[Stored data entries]
+-------+
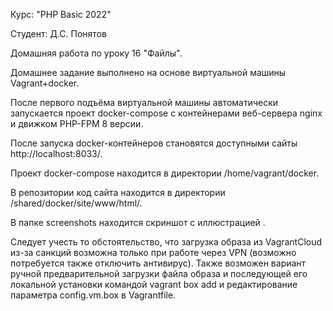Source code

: Курс: "PHP Basic 2022"

Студент: Д.С. Понятов

Домашняя работа по уроку 16 "Файлы".

Домашнее задание выполнено на основе виртуальной машины Vagrant+docker.

После первого подъёма виртуальной машины автоматически запускается проект docker-compose с контейнерами веб-сервера nginx и движком PHP-FPM 8 версии.

После запуска docker-контейнеров становятся доступными сайты http://localhost:8033/.

Проект docker-compose находится в директории /home/vagrant/docker.

В репозитории код сайта находится в директории /shared/docker/site/www/html/.

В папке screenshots находится скриншот с иллюстрацией .


Cледует учесть то обстоятельство, что загрузка образа из VagrantCloud из-за санкций возможна только при работе через VPN (возможно потребуется также отключить антивирус). Также возможен вариант ручной предварительной загрузки файла образа и последующей его локальной установки командой vagrant box add и редактирование параметра config.vm.box в Vagrantfile.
+-------+
■ **EXERCISE**
Report every line above that has the string "находится" in it.

■ **RESPONSE FOR THIS EXERCISE**
Проект docker-compose находится в директории /home/vagrant/docker.
В репозитории код сайта находится в директории /shared/docker/site/www/html/.
В папке screenshots находится скриншот с иллюстрацией .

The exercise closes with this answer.